[Task data — start]

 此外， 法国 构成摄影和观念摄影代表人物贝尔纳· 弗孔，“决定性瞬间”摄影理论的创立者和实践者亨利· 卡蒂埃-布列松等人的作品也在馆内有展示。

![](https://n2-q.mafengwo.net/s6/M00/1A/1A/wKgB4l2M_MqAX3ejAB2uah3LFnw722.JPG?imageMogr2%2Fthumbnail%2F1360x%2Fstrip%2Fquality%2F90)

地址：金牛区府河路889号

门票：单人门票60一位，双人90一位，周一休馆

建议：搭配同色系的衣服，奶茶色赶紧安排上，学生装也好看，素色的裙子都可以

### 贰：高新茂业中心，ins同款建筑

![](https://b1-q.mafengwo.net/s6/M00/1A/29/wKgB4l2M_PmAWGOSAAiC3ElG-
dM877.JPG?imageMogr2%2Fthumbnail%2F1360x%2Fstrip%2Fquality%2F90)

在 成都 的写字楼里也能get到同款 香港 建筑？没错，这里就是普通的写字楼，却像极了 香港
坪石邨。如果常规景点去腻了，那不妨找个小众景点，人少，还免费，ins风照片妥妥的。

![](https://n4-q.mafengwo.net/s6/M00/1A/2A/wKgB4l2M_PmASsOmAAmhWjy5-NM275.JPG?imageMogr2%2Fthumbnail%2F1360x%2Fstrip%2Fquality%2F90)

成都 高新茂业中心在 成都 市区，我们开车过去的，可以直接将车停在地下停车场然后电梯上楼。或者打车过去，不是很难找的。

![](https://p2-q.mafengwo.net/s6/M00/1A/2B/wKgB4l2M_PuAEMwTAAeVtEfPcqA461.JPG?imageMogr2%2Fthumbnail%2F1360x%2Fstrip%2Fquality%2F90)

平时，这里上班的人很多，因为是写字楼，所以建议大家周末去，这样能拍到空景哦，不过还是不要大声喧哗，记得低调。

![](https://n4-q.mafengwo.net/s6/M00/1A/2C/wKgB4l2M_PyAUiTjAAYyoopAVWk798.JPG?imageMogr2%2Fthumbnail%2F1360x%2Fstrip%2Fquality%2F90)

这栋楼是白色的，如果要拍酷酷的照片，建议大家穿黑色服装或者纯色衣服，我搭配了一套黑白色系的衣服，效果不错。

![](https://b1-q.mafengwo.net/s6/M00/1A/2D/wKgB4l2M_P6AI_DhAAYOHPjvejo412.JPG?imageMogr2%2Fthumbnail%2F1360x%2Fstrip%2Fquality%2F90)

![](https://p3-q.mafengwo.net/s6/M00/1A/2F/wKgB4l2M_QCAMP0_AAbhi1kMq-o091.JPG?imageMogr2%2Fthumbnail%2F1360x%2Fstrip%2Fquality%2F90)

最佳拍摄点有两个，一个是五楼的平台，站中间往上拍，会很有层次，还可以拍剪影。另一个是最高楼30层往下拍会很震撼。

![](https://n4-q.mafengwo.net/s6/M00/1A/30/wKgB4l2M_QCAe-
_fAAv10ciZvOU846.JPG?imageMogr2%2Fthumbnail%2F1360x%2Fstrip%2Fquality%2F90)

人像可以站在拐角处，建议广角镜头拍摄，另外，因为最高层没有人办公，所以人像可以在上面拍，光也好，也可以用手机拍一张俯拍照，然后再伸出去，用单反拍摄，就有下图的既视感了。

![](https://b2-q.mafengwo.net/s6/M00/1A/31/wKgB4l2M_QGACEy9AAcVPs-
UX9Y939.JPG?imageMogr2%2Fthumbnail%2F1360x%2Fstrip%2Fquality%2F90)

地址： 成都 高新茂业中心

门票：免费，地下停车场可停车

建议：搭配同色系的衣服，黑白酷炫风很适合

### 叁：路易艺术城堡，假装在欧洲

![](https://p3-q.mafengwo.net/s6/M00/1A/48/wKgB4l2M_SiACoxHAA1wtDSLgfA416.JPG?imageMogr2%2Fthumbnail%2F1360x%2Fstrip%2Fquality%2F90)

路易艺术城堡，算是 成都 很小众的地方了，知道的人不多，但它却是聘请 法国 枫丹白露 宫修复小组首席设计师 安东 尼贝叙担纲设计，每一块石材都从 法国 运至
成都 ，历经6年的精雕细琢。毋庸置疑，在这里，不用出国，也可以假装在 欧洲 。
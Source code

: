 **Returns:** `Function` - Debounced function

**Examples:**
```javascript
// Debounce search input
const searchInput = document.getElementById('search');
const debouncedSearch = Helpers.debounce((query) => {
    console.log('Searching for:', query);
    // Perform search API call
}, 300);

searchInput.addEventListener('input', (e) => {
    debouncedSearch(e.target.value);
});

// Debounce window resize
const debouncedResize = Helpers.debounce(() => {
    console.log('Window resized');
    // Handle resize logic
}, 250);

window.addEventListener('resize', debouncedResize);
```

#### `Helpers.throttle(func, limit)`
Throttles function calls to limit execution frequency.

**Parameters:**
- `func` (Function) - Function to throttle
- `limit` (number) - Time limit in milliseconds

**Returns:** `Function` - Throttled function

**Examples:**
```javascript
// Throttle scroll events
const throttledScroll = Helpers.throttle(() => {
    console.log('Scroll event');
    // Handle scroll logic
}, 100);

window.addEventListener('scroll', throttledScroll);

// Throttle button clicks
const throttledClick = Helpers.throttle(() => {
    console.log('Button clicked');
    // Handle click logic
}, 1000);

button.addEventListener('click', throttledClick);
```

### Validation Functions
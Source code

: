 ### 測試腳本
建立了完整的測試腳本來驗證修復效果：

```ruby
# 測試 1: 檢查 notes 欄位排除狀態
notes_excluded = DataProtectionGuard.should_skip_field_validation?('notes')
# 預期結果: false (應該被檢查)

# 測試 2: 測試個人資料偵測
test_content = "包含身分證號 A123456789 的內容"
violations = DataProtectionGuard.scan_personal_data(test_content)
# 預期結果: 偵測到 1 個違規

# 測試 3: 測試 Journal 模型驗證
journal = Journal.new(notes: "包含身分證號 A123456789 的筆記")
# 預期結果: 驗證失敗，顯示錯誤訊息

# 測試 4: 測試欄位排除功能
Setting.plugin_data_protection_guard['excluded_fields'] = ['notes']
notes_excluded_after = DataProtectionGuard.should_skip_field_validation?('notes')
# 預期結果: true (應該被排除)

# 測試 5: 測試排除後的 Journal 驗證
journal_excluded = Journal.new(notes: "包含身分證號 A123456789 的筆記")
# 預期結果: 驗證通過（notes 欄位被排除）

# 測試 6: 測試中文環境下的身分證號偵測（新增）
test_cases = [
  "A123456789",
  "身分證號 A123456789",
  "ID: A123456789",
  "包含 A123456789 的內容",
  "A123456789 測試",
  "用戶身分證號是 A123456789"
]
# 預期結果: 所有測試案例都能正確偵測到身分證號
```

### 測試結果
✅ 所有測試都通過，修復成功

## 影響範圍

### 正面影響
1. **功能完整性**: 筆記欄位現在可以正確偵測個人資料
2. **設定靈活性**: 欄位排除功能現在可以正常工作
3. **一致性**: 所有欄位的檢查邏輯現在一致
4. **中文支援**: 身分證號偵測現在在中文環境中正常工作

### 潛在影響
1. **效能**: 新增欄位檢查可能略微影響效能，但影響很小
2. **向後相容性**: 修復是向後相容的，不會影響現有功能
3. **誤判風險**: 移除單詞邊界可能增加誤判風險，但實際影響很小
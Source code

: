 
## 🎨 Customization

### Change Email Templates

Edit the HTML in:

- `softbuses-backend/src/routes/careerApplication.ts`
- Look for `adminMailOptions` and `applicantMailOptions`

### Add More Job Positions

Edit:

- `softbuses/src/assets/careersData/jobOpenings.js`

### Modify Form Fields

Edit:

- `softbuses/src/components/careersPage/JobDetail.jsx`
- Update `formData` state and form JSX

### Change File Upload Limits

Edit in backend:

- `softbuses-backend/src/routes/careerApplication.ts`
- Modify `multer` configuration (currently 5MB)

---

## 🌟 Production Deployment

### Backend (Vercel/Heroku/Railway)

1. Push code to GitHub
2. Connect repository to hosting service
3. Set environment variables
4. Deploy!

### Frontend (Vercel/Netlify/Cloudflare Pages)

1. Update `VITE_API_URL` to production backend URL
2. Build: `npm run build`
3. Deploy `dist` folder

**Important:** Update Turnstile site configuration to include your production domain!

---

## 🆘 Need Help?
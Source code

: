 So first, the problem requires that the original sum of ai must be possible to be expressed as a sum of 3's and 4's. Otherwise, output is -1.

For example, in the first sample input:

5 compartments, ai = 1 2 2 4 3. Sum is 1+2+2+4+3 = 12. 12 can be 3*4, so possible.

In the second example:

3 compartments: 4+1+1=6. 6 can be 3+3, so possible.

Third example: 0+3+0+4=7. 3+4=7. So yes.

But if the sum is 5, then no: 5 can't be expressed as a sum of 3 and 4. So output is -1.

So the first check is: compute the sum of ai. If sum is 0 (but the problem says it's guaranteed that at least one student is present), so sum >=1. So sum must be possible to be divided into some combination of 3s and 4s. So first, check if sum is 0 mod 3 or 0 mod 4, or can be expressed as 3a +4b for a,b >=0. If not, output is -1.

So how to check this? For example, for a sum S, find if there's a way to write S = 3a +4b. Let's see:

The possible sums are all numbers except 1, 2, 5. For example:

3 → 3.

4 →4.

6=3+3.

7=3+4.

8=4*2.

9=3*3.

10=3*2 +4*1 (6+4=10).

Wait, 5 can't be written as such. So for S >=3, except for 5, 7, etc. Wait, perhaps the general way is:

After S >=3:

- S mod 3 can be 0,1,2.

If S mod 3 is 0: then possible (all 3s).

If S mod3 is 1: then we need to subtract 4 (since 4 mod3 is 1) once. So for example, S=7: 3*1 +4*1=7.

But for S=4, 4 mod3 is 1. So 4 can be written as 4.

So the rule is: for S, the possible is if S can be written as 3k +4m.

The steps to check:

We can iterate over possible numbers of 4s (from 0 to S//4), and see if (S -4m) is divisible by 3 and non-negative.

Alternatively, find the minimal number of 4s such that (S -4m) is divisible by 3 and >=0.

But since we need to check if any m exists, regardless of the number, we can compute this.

[Task data — finish]

Leave out every line above except those from the line with "### Add More Job Positions" up to and including the line with "### Frontend (Vercel/Netlify/Cloudflare", and copy those exactly.

→ **Task solution**:
### Add More Job Positions

Edit:

- `softbuses/src/assets/careersData/jobOpenings.js`

### Modify Form Fields

Edit:

- `softbuses/src/components/careersPage/JobDetail.jsx`
- Update `formData` state and form JSX

### Change File Upload Limits

Edit in backend:

- `softbuses-backend/src/routes/careerApplication.ts`
- Modify `multer` configuration (currently 5MB)

---

## 🌟 Production Deployment

### Backend (Vercel/Heroku/Railway)

1. Push code to GitHub
2. Connect repository to hosting service
3. Set environment variables
4. Deploy!

### Frontend (Vercel/Netlify/Cloudflare Pages)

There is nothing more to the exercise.